14. The Light Declines
The top half of Brendan’s body is hanging out of the car door as I emerge from the terminal with my obscenely large travel pack double-strapped to my body, and a Birkenstock tote knocking against my ribs with each eager step in his direction. It’s the hard spine of East of Eden that’s responsible for most of the impact, which I should’ve left behind in Porto. But the pages are lined with grains of sand from Lagos and coffee stained from Lisbon, transforming it into a keepsake – a kilo reminiscent of enough sun-bleached Portuguese memories to secure a spot in the depths of the tote.
Brendan darts around the bonnet, straw-coloured hair catching the muted sunlight. Our embrace is awkward due to the clunkiness of my movements.
“You alright?” he says cheerily in my ear.
I nod against him, still delirious from the mad rush through security and onto the rare flight that left on time, wondering if I smell like sweat or if my stubble is scraggly or if he can tell how many times this jumper has been worn over the past few days. These paranoias are swept beneath a forced expression of ease as I’m ushered into his stalled car.
The last time we saw each other, he was sunburnt and I was drunk. The taste of salt had crusted on the still night air and we were nursing glasses of white wine and commemorating the unexpectedly wonderful week we’d spent in each other’s company. Just two strangers, two visitors, a Melburnian and a Dubliner – from a chance meeting in a Perth nightclub, to roaming Fremantle, drinking and kissing our way through the bars, to skinny dipping in the Indian Ocean as we ushered in the new year. There was something intangible and temporary about it all, and perhaps that was what had made it thrilling.
Now we’re here in Dublin where I’m at the mercy of his generosity, feeling fragile after weeks of sleeping in hostel bunks, and all I can think about is the unlikelihood of recapturing that magic from eight months prior. He seems to be thinking the same thing, because he says, “I can’t remember half the things I told you last time. I hope they weren’t all lies.” It sounds so charming in that Irish drawl, I hardly comprehend the severity of the statement. Because really, who is this person I’ve travelled across the world to stay with for the weekend?
He’s driving effortlessly down the curved roads, past the Georgian buildings made up of grey stone and red-brick, with a pub awning on every block, one hand on the stick shift and the other hanging lazily on the wheel, his finger flexing as he points out the bad neighbourhoods closer to the airport, enthusing over The Liberties where his apartment resides, and summarising the proposed itinerary for the weekend, It sounds like I won’t be sober for the next few days.
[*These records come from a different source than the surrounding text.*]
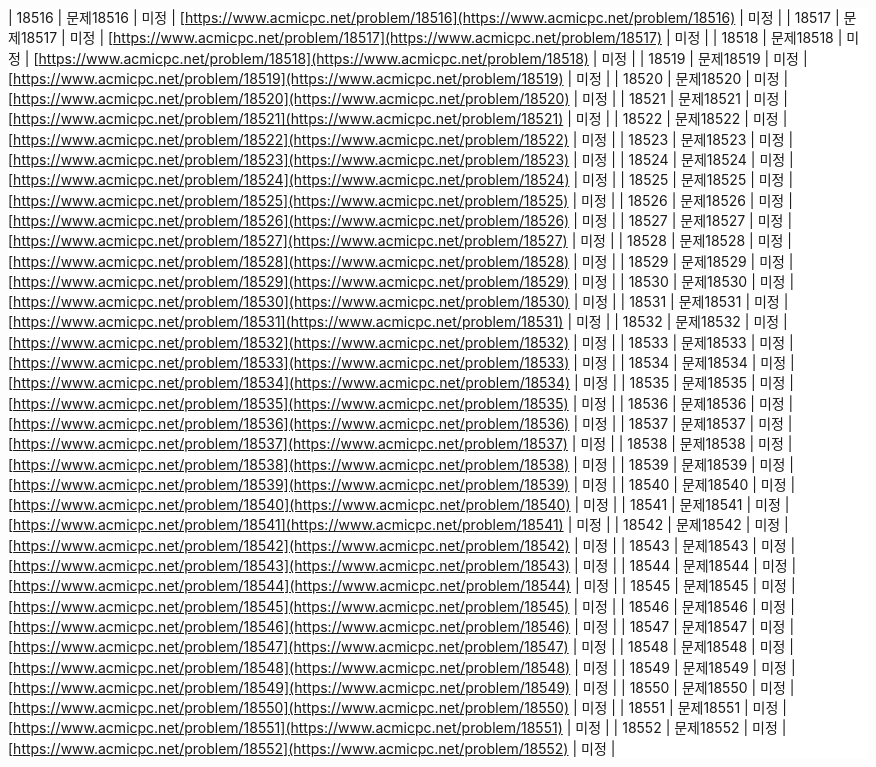 | 18516 | 문제18516 | 미정 | [https://www.acmicpc.net/problem/18516](https://www.acmicpc.net/problem/18516) | 미정 |
| 18517 | 문제18517 | 미정 | [https://www.acmicpc.net/problem/18517](https://www.acmicpc.net/problem/18517) | 미정 |
| 18518 | 문제18518 | 미정 | [https://www.acmicpc.net/problem/18518](https://www.acmicpc.net/problem/18518) | 미정 |
| 18519 | 문제18519 | 미정 | [https://www.acmicpc.net/problem/18519](https://www.acmicpc.net/problem/18519) | 미정 |
| 18520 | 문제18520 | 미정 | [https://www.acmicpc.net/problem/18520](https://www.acmicpc.net/problem/18520) | 미정 |
| 18521 | 문제18521 | 미정 | [https://www.acmicpc.net/problem/18521](https://www.acmicpc.net/problem/18521) | 미정 |
| 18522 | 문제18522 | 미정 | [https://www.acmicpc.net/problem/18522](https://www.acmicpc.net/problem/18522) | 미정 |
| 18523 | 문제18523 | 미정 | [https://www.acmicpc.net/problem/18523](https://www.acmicpc.net/problem/18523) | 미정 |
| 18524 | 문제18524 | 미정 | [https://www.acmicpc.net/problem/18524](https://www.acmicpc.net/problem/18524) | 미정 |
| 18525 | 문제18525 | 미정 | [https://www.acmicpc.net/problem/18525](https://www.acmicpc.net/problem/18525) | 미정 |
| 18526 | 문제18526 | 미정 | [https://www.acmicpc.net/problem/18526](https://www.acmicpc.net/problem/18526) | 미정 |
| 18527 | 문제18527 | 미정 | [https://www.acmicpc.net/problem/18527](https://www.acmicpc.net/problem/18527) | 미정 |
| 18528 | 문제18528 | 미정 | [https://www.acmicpc.net/problem/18528](https://www.acmicpc.net/problem/18528) | 미정 |
| 18529 | 문제18529 | 미정 | [https://www.acmicpc.net/problem/18529](https://www.acmicpc.net/problem/18529) | 미정 |
| 18530 | 문제18530 | 미정 | [https://www.acmicpc.net/problem/18530](https://www.acmicpc.net/problem/18530) | 미정 |
| 18531 | 문제18531 | 미정 | [https://www.acmicpc.net/problem/18531](https://www.acmicpc.net/problem/18531) | 미정 |
| 18532 | 문제18532 | 미정 | [https://www.acmicpc.net/problem/18532](https://www.acmicpc.net/problem/18532) | 미정 |
| 18533 | 문제18533 | 미정 | [https://www.acmicpc.net/problem/18533](https://www.acmicpc.net/problem/18533) | 미정 |
| 18534 | 문제18534 | 미정 | [https://www.acmicpc.net/problem/18534](https://www.acmicpc.net/problem/18534) | 미정 |
| 18535 | 문제18535 | 미정 | [https://www.acmicpc.net/problem/18535](https://www.acmicpc.net/problem/18535) | 미정 |
| 18536 | 문제18536 | 미정 | [https://www.acmicpc.net/problem/18536](https://www.acmicpc.net/problem/18536) | 미정 |
| 18537 | 문제18537 | 미정 | [https://www.acmicpc.net/problem/18537](https://www.acmicpc.net/problem/18537) | 미정 |
| 18538 | 문제18538 | 미정 | [https://www.acmicpc.net/problem/18538](https://www.acmicpc.net/problem/18538) | 미정 |
| 18539 | 문제18539 | 미정 | [https://www.acmicpc.net/problem/18539](https://www.acmicpc.net/problem/18539) | 미정 |
| 18540 | 문제18540 | 미정 | [https://www.acmicpc.net/problem/18540](https://www.acmicpc.net/problem/18540) | 미정 |
| 18541 | 문제18541 | 미정 | [https://www.acmicpc.net/problem/18541](https://www.acmicpc.net/problem/18541) | 미정 |
| 18542 | 문제18542 | 미정 | [https://www.acmicpc.net/problem/18542](https://www.acmicpc.net/problem/18542) | 미정 |
| 18543 | 문제18543 | 미정 | [https://www.acmicpc.net/problem/18543](https://www.acmicpc.net/problem/18543) | 미정 |
| 18544 | 문제18544 | 미정 | [https://www.acmicpc.net/problem/18544](https://www.acmicpc.net/problem/18544) | 미정 |
| 18545 | 문제18545 | 미정 | [https://www.acmicpc.net/problem/18545](https://www.acmicpc.net/problem/18545) | 미정 |
| 18546 | 문제18546 | 미정 | [https://www.acmicpc.net/problem/18546](https://www.acmicpc.net/problem/18546) | 미정 |
| 18547 | 문제18547 | 미정 | [https://www.acmicpc.net/problem/18547](https://www.acmicpc.net/problem/18547) | 미정 |
| 18548 | 문제18548 | 미정 | [https://www.acmicpc.net/problem/18548](https://www.acmicpc.net/problem/18548) | 미정 |
| 18549 | 문제18549 | 미정 | [https://www.acmicpc.net/problem/18549](https://www.acmicpc.net/problem/18549) | 미정 |
| 18550 | 문제18550 | 미정 | [https://www.acmicpc.net/problem/18550](https://www.acmicpc.net/problem/18550) | 미정 |
| 18551 | 문제18551 | 미정 | [https://www.acmicpc.net/problem/18551](https://www.acmicpc.net/problem/18551) | 미정 |
| 18552 | 문제18552 | 미정 | [https://www.acmicpc.net/problem/18552](https://www.acmicpc.net/problem/18552) | 미정 |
I’m squirming in the passenger seat, which, despite the soft beige leather, is an uncomfortable position for me as someone who rarely relinquishes control. Allowing him to decide the outcome of my last few days in Europe is either a testament to the naive trust I’ve placed in him, or a clear example of how solo travelling has rendered me reckless. And again, like he’s reading my mind, or riding an adjacent train of thought, he says, “I didn’t think you’d actually come.”
“All of my favourite writers are Irish,” I say shrewdly. “It’s been on my list for a while. I just needed a good enough reason.”
My lack of an answer affirms the statement, and a mutual smugness unfurls between us. I squint up through the windscreen at the possibility of rain, but the sky is uncharacteristically steel-blue with only a few patches of clouds. I make a joke about bringing the sun up with me from the South. “And when you go, it’ll rain again,” he nods, deifying me. Everything out of his mouth just sounds so appealing and he’s certainly a talker, which aids our natural flow of unbridled conversation, though he’s on the precipice of taking up all the air in the room. It doesn’t matter really. There’s an inherent privilege with certain accents, even if he self-describes his as ‘common’. He could get away with saying and doing the most heinous things when they’re all smoothed out by his vowels and consonants, forgiving everything. He pronounces ‘bars’ like ‘bers’ and refers to his mother as ‘me ma’, and when he’s impressed or in agreement he says, ‘That’s class’. I fight the urge to name which Dublin-based novel I feel as though I’ve stepped into, remembering at once how grimly they often unfold. The country has a complexity to it, a melancholia simmering beneath the humour, sweeping emotions that struggle to be expressed, or at least that’s the feeling present in the pages of Irish-helmed prose I’ve consumed. You begin to wonder if the drinking culture is merely a salve for misery, but then I’m downing my first Guinness just after noon, so who am I to make generalisations?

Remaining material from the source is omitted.